A Caivano 10 chili di droga e un arsenale murati in un casolare

(NAPOLI) (ITALPRESS) – Quasi 10 chili di stupefacenti, diverse armi da guerra, tra cui persino una mitragliatrice, e due persone arrestate. E’ questo il bilancio di una operazione dei carabinieri del comando provinciale di Napoli nel centro storico di Caivano dove il traffico di droga rallenta sensibilmente, ma non si ferma. E qui, all’interno di un casolare, i militari hanno trovato un vero e proprio arsenale.

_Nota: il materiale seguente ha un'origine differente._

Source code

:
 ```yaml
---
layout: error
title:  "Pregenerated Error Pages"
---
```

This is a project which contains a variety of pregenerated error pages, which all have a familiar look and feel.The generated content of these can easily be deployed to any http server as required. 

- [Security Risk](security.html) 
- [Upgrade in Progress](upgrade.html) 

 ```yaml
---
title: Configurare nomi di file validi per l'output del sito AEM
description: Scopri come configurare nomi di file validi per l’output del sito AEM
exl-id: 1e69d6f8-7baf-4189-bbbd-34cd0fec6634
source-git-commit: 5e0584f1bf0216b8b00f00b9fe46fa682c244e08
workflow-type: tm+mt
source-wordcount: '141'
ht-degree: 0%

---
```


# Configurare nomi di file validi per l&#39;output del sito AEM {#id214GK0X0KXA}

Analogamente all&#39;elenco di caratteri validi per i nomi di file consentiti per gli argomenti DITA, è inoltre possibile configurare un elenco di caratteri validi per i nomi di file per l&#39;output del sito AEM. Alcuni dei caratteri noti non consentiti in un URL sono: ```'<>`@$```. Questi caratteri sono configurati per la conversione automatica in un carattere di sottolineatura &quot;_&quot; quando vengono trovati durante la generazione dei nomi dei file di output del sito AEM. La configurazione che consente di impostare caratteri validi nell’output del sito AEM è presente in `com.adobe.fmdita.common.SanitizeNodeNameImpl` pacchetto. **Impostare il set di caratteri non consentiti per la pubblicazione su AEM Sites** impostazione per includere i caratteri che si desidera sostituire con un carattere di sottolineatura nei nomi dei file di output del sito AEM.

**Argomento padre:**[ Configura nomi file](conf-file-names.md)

A una prima perquisizione, spiega l’Arma in una nota, sono stati scoperti droga e proiettili ma è grazie al metal detector che i carabinieri hanno trovato il resto delle armi murate nei mattoni e nelle pareti. Il bilancio complessivo è di di 4 pistole con matricola abrasa cariche di munizioni (una glock, una beretta 92FS, una beretta 98FS, una tanfoglio 21) e una mitragliatrice Scorpion. E ancora quasi 600 proiettili di vario calibro, 6 chili e mezzo di hashish, 2 chili e 300 grammi di cocaina e quasi un chilo di marijuana. Al termine dell’operazione, i militari hanno arrestato due persone, un 40enne e un 51enne, portati in carcere in attesa di giudizio.
col3/gsl (Fonte video: Ufficio stampa Carabinieri Napoli)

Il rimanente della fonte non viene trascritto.